Jess’ parents take her to a psychiatrist, Dr. McKenzie who has a daughter named Siobhan (Shivs). Jess’ friendship with Shivs makes Tilly jealous. The latter therefore decides to deal with Shivs by injuring her in a mysterious fall down a flight of stairs. In the course of reading, we notice that from time to time, Tilly takes control of Jess’ body. This situation alarms Jess’ family. They all rush back to Nigeria for the sacrifices to be made to Ibeji. It seems to be too late for this to be done. Jess’ grandfather proposes to take the child to a traditional Doctor but Daniel, Jess’ father, refuses. To escape from this dilemma, Sarah tries to run away with her child but they have an accident in which Jess is injured and hospitalized.

The novel ends with Jess’ grandfather bringing an Ibeji statue to the hospital in Jess’ room, to reclaim Jess’ body from Tilly Tilly’ control. There is some sort of fight between Tilly and Jess over who will take final control of Jess’ body.

Analysis

Oyeyemi’s title stems from the Greek legend of Icarus, Daedalus’ mythic son, who escaped from the island of Crete and got his wings burnt by sun rays. The liaison between the Icarus myth and Oyeyemi’s novel is Jess’s rebellion against tradition. 

Like the mythic Icarus who scuffles with his desires to fly high and Daedalus’ cautioning to fly low, Jess struggles and negotiates a new form of hybrid identity within the cross-cultural identities where she finds herself. Jess, like Icarus, who does not heed Daedalus’ advice, wants self-affirmation, without Tilly Tilly’s intervention. 
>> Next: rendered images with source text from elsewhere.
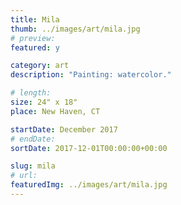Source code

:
 ```yaml
---
title: Mila
thumb: ../images/art/mila.jpg
# preview:
featured: y

category: art
description: "Painting: watercolor."

# length:
size: 24" x 18"
place: New Haven, CT

startDate: December 2017
# endDate:
sortDate: 2017-12-01T00:00:00+00:00

slug: mila
# url:
featuredImg: ../images/art/mila.jpg
---
```


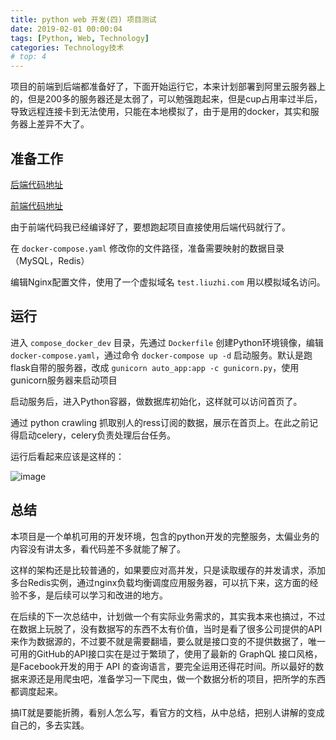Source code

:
 ```yaml
---
title: python web 开发(四) 项目测试
date: 2019-02-01 00:00:04
tags: [Python, Web, Technology]
categories: Technology技术
# top: 4
---
```


项目的前端到后端都准备好了，下面开始运行它，本来计划部署到阿里云服务器上的，但是200多的服务器还是太弱了，可以勉强跑起来，但是cup占用率过半后，导致远程连接卡到无法使用，只能在本地模拟了，由于是用的docker，其实和服务器上差异不大了。

<!-- more -->

## 准备工作

[后端代码地址](https://github.com/VanLiuZhi/flask_starlight.git)

[前端代码地址](https://github.com/VanLiuZhi/element_UI_Web.git)

由于前端代码我已经编译好了，要想跑起项目直接使用后端代码就行了。

在 `docker-compose.yaml` 修改你的文件路径，准备需要映射的数据目录（MySQL，Redis）

编辑Nginx配置文件，使用了一个虚拟域名 `test.liuzhi.com` 用以模拟域名访问。

## 运行

进入 `compose_docker_dev` 目录，先通过 `Dockerfile` 创建Python环境镜像，编辑 `docker-compose.yaml`，通过命令 `docker-compose up -d` 启动服务。默认是跑flask自带的服务器，改成 `gunicorn auto_app:app -c gunicorn.py`，使用gunicorn服务器来启动项目

启动服务后，进入Python容器，做数据库初始化，这样就可以访问首页了。

通过 python crawling 抓取别人的ress订阅的数据，展示在首页上。在此之前记得启动celery，celery负责处理后台任务。

运行后看起来应该是这样的：

![image](/images/Blog/python-advanced-04/2019-02-12-22.14.27.png)

## 总结

本项目是一个单机可用的开发环境，包含的python开发的完整服务，太偏业务的内容没有讲太多，看代码差不多就能了解了。

这样的架构还是比较普通的，如果要应对高并发，只是读取缓存的并发请求，添加多台Redis实例，通过nginx负载均衡调度应用服务器，可以抗下来，这方面的经验不多，是后续可以学习和改进的地方。

在后续的下一次总结中，计划做一个有实际业务需求的，其实我本来也搞过，不过在数据上玩脱了，没有数据写的东西不太有价值，当时是看了很多公司提供的API来作为数据源的，不过要不就是需要翻墙，要么就是接口变的不提供数据了，唯一可用的GitHub的API接口实在是过于繁琐了，使用了最新的 GraphQL 接口风格，是Facebook开发的用于 API 的查询语言，要完全运用还得花时间。所以最好的数据来源还是用爬虫吧，准备学习一下爬虫，做一个数据分析的项目，把所学的东西都调度起来。

搞IT就是要能折腾，看别人怎么写，看官方的文档，从中总结，把别人讲解的变成自己的，多去实践。

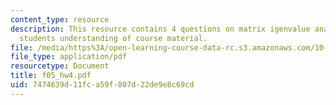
 ```yaml
---
content_type: resource
description: This resource contains 4 questions on matrix igenvalue analysis to test
  students understanding of course material.
file: /media/https%3A/open-learning-course-data-rc.s3.amazonaws.com/10-34-numerical-methods-applied-to-chemical-engineering-fall-2005/7474639d11fca59f807d22de9e8c69cd_f05_hw4.pdf
file_type: application/pdf
resourcetype: Document
title: f05_hw4.pdf
uid: 7474639d-11fc-a59f-807d-22de9e8c69cd
---
```

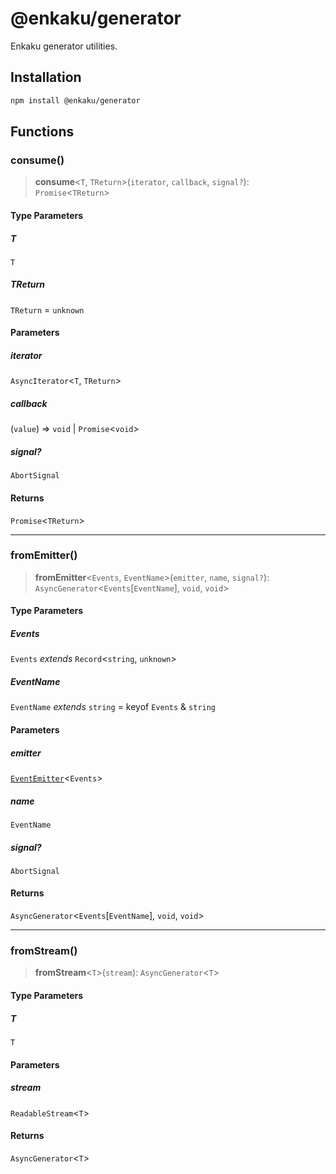# @enkaku/generator

Enkaku generator utilities.

## Installation

```sh
npm install @enkaku/generator
```

## Functions

### consume()

> **consume**\<`T`, `TReturn`\>(`iterator`, `callback`, `signal?`): `Promise`\<`TReturn`\>

#### Type Parameters

##### T

`T`

##### TReturn

`TReturn` = `unknown`

#### Parameters

##### iterator

`AsyncIterator`\<`T`, `TReturn`\>

##### callback

(`value`) => `void` \| `Promise`\<`void`\>

##### signal?

`AbortSignal`

#### Returns

`Promise`\<`TReturn`\>

***

### fromEmitter()

> **fromEmitter**\<`Events`, `EventName`\>(`emitter`, `name`, `signal?`): `AsyncGenerator`\<`Events`\[`EventName`\], `void`, `void`\>

#### Type Parameters

##### Events

`Events` *extends* `Record`\<`string`, `unknown`\>

##### EventName

`EventName` *extends* `string` = keyof `Events` & `string`

#### Parameters

##### emitter

[`EventEmitter`](../event/index.md#eventemitter)\<`Events`\>

##### name

`EventName`

##### signal?

`AbortSignal`

#### Returns

`AsyncGenerator`\<`Events`\[`EventName`\], `void`, `void`\>

***

### fromStream()

> **fromStream**\<`T`\>(`stream`): `AsyncGenerator`\<`T`\>

#### Type Parameters

##### T

`T`

#### Parameters

##### stream

`ReadableStream`\<`T`\>

#### Returns

`AsyncGenerator`\<`T`\>
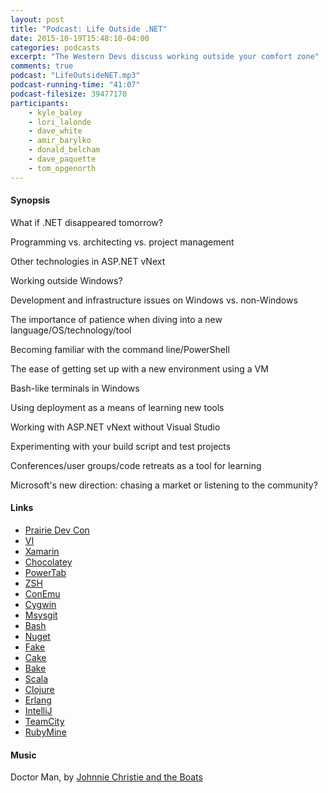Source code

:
 ```yaml
---
layout: post
title: "Podcast: Life Outside .NET"
date: 2015-10-19T15:48:10-04:00
categories: podcasts
excerpt: "The Western Devs discuss working outside your comfort zone"
comments: true
podcast: "LifeOutsideNET.mp3"
podcast-running-time: "41:07"
podcast-filesize: 39477170
participants: 
    - kyle_baley
    - lori_lalonde
    - dave_white
    - amir_barylko
    - donald_belcham
    - dave_paquette
    - tom_opgenorth
---
```


#### Synopsis

What if .NET disappeared tomorrow?

Programming vs. architecting vs. project management

Other technologies in ASP.NET vNext

Working outside Windows?

Development and infrastructure issues on Windows vs. non-Windows

The importance of patience when diving into a new language/OS/technology/tool
  
Becoming familiar with the command line/PowerShell

The ease of getting set up with a new environment using a VM

Bash-like terminals in Windows

Using deployment as a means of learning new tools

Working with ASP.NET vNext without Visual Studio

Experimenting with your build script and test projects

Conferences/user groups/code retreats as a tool for learning

Microsoft's new direction: chasing a market or listening to the community?

#### Links
* [Prairie Dev Con](http://www.prairiedevcon.com/)
* [VI](http://www.vim.org/)
* [Xamarin](https://xamarin.com/)
* [Chocolatey](https://chocolatey.org/)
* [PowerTab](https://powertab.codeplex.com/)
* [ZSH](http://www.zsh.org/)
* [ConEmu](https://github.com/Maximus5/ConEmu)
* [Cygwin](https://www.cygwin.com/)
* [Msysgit](https://git-for-windows.github.io/)
* [Bash](https://en.wikipedia.org/wiki/Bash_(Unix_shell))
* [Nuget](https://www.nuget.org/)
* [Fake](http://fsharp.github.io/FAKE/)
* [Cake](https://github.com/cake-build/cake)
* [Bake](http://planete.inria.fr/software/bake/index.html)
* [Scala](http://www.scala-lang.org/)
* [Clojure](http://clojure.org/)
* [Erlang](http://www.erlang.org/)
* [IntelliJ](https://www.jetbrains.com/idea/)
* [TeamCity](https://www.jetbrains.com/teamcity/)
* [RubyMine](https://www.jetbrains.com/ruby/)

#### Music

Doctor Man, by [Johnnie Christie and the Boats](https://www.youtube.com/user/jwcchristie)

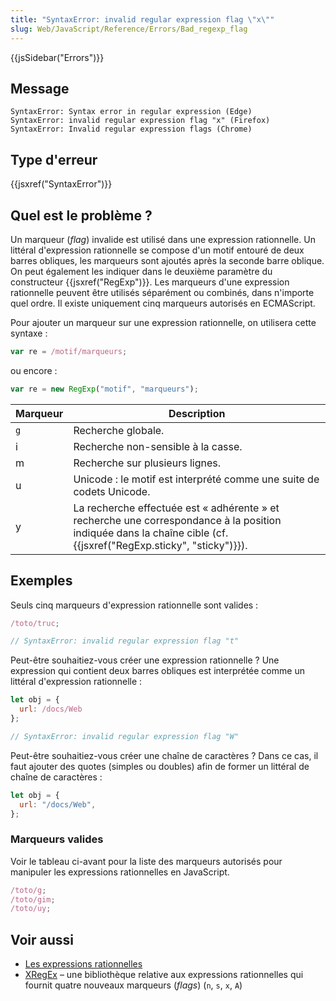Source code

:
 ```yaml
---
title: "SyntaxError: invalid regular expression flag \"x\""
slug: Web/JavaScript/Reference/Errors/Bad_regexp_flag
---
```


{{jsSidebar("Errors")}}

## Message

```
SyntaxError: Syntax error in regular expression (Edge)
SyntaxError: invalid regular expression flag "x" (Firefox)
SyntaxError: Invalid regular expression flags (Chrome)
```

## Type d'erreur

{{jsxref("SyntaxError")}}

## Quel est le problème ?

Un marqueur (_flag_) invalide est utilisé dans une expression rationnelle. Un littéral d'expression rationnelle se compose d'un motif entouré de deux barres obliques, les marqueurs sont ajoutés après la seconde barre oblique. On peut également les indiquer dans le deuxième paramètre du constructeur {{jsxref("RegExp")}}. Les marqueurs d'une expression rationnelle peuvent être utilisés séparément ou combinés, dans n'importe quel ordre. Il existe uniquement cinq marqueurs autorisés en ECMAScript.

Pour ajouter un marqueur sur une expression rationnelle, on utilisera cette syntaxe :

```js
var re = /motif/marqueurs;
```

ou encore :

```js
var re = new RegExp("motif", "marqueurs");
```

| Marqueur | Description                                                                                                                                                       |
| -------- | ----------------------------------------------------------------------------------------------------------------------------------------------------------------- |
| `g`      | Recherche globale.                                                                                                                                                |
| i        | Recherche non-sensible à la casse.                                                                                                                                |
| m        | Recherche sur plusieurs lignes.                                                                                                                                   |
| u        | Unicode : le motif est interprété comme une suite de codets Unicode.                                                                                              |
| y        | La recherche effectuée est « adhérente » et recherche une correspondance à la position indiquée dans la chaîne cible (cf. {{jsxref("RegExp.sticky", "sticky")}}). |

## Exemples

Seuls cinq marqueurs d'expression rationnelle sont valides :

```js example-bad
/toto/truc;

// SyntaxError: invalid regular expression flag "t"
```

Peut-être souhaitiez-vous créer une expression rationnelle ? Une expression qui contient deux barres obliques est interprétée comme un littéral d'expression rationnelle :

```js example-bad
let obj = {
  url: /docs/Web
};

// SyntaxError: invalid regular expression flag "W"
```

Peut-être souhaitiez-vous créer une chaîne de caractères ? Dans ce cas, il faut ajouter des quotes (simples ou doubles) afin de former un littéral de chaîne de caractères :

```js example-good
let obj = {
  url: "/docs/Web",
};
```

### Marqueurs valides

Voir le tableau ci-avant pour la liste des marqueurs autorisés pour manipuler les expressions rationnelles en JavaScript.

```js example-good
/toto/g;
/toto/gim;
/toto/uy;
```

## Voir aussi

- [Les expressions rationnelles](/fr/docs/Web/JavaScript/Guide/Regular_expressions)
- [XRegEx](https://xregexp.com/flags/) – une bibliothèque relative aux expressions rationnelles qui fournit quatre nouveaux marqueurs (_flags_) (`n`, `s`, `x`, `A`)
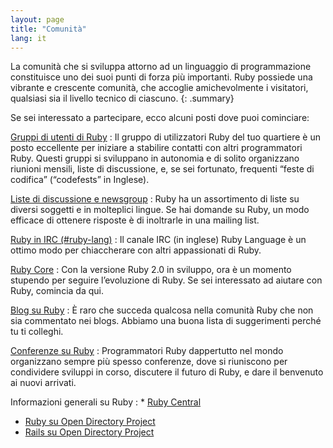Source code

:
 ```yaml
---
layout: page
title: "Comunità"
lang: it
---
```


La comunità che si sviluppa attorno ad un linguaggio di programmazione
constituisce uno dei suoi punti di forza più importanti. Ruby possiede
una vibrante e crescente comunità, che accoglie amichevolmente i
visitatori, qualsiasi sia il livello tecnico di ciascuno.
{: .summary}

Se sei interessato a partecipare, ecco alcuni posti dove puoi
cominciare:

[Gruppi di utenti di Ruby](user-groups/)
: Il gruppo di utilizzatori Ruby del tuo quartiere è un posto eccellente
  per iniziare a stabilire contatti con altri programmatori Ruby. Questi
  gruppi si sviluppano in autonomia e di solito organizzano riunioni
  mensili, liste di discussione, e, se sei fortunato, frequenti “feste
  di codifica” (“codefests” in Inglese).

[Liste di discussione e newsgroup](mailing-lists/)
: Ruby ha un assortimento di liste su diversi soggetti e in molteplici
  lingue. Se hai domande su Ruby, un modo efficace di ottenere risposte
  è di inoltrarle in una mailing list.

[Ruby in IRC (#ruby-lang)](irc://irc.freenode.net/ruby-lang)
: Il canale IRC (in inglese) Ruby Language è un ottimo modo per
  chiaccherare con altri appassionati di Ruby.

[Ruby Core](ruby-core/)
: Con la versione Ruby 2.0 in sviluppo, ora è un momento stupendo per
  seguire l’evoluzione di Ruby. Se sei interessato ad aiutare con Ruby,
  comincia da qui.

[Blog su Ruby](weblogs/)
: È raro che succeda qualcosa nella comunità Ruby che non sia commentato
  nei blogs. Abbiamo una buona lista di suggerimenti perché tu ti
  colleghi.

[Conferenze su Ruby](conferences/)
: Programmatori Ruby dappertutto nel mondo organizzano sempre più spesso
  conferenze, dove si riuniscono per condividere sviluppi in corso,
  discutere il futuro di Ruby, e dare il benvenuto ai nuovi arrivati.

Informazioni generali su Ruby
: * [Ruby Central][3]
  * [Ruby su Open Directory Project][4]
  * [Rails su Open Directory Project][5]



[3]: http://rubycentral.org/
[4]: http://dmoz.org/Computers/Programming/Languages/Ruby/
[5]: http://dmoz.org/Computers/Programming/Languages/Ruby/Software/Rails/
The Yoruba people believe that so-called spirit children abiku* die and return. Tilly Tilly’s return reflects the belief common among religions like Hinduism, and Buddhism, that the living is born from the dead by way of souls which never die but come back to life in other bodies. 

Oyeyemi’s The Icarus Girl, thus has recurring classical motifs like spirits, identity, and journey. As the author was awarded prizes and the book gained a huge popular success, it remains the subject of significant scholarly interest.


* Spirit Child in Yoruba.


Further Reading

Downer, Lesley, “The Icarus Girl: The Play Date From Hell”, The New York Times online, July 17, 2005 (accessed: August 4, 2021).

Hodkinson, Owen D., “Transformations of and Through Icarus in British Children’s Literature, C20–21; The 15th International Child and the Book Conference Transformation and Continuity: Political and Cultural Changes in Children’s Literature from the Past Century to the Present Day (in print).

Hodkinson, Owen, “Constructing dual-heritage identity through Classical and African myth: Helen Oyeyemi’s The Icarus Girl” on Children’s History Society Biennial Conference CHILDREN AND YOUNG PEOPLE, SPEAKING UP AND SPEAKING OUT with Manchester Metropolitan University, 16–19 June 2021 (in preparation).

Mafe, Diana Adesola, “Ghostly Girls in the “Erie Bush”: Helen Oyeyemi’s The Icarus Girl as a Postcolonial Female Gothic Fiction”, Research in African Literatures 43.3 (2012): 21–35.

Ouma, Christopher, “Reading the Diasporic Abiku in Helen Oyeyemi’s The Icarus Girl”, Research in African Literatures 45.3 (2014): 188–205.  

Rose, Herbert Jennings, A handbook of Greek mythology, Routledge, 2004.

Smith, Ali, “Double trouble. The Icarus Girl by Helen Oyeyemi”, The Guardian online, 22 Jan 2005 (accessed: August 4, 2021).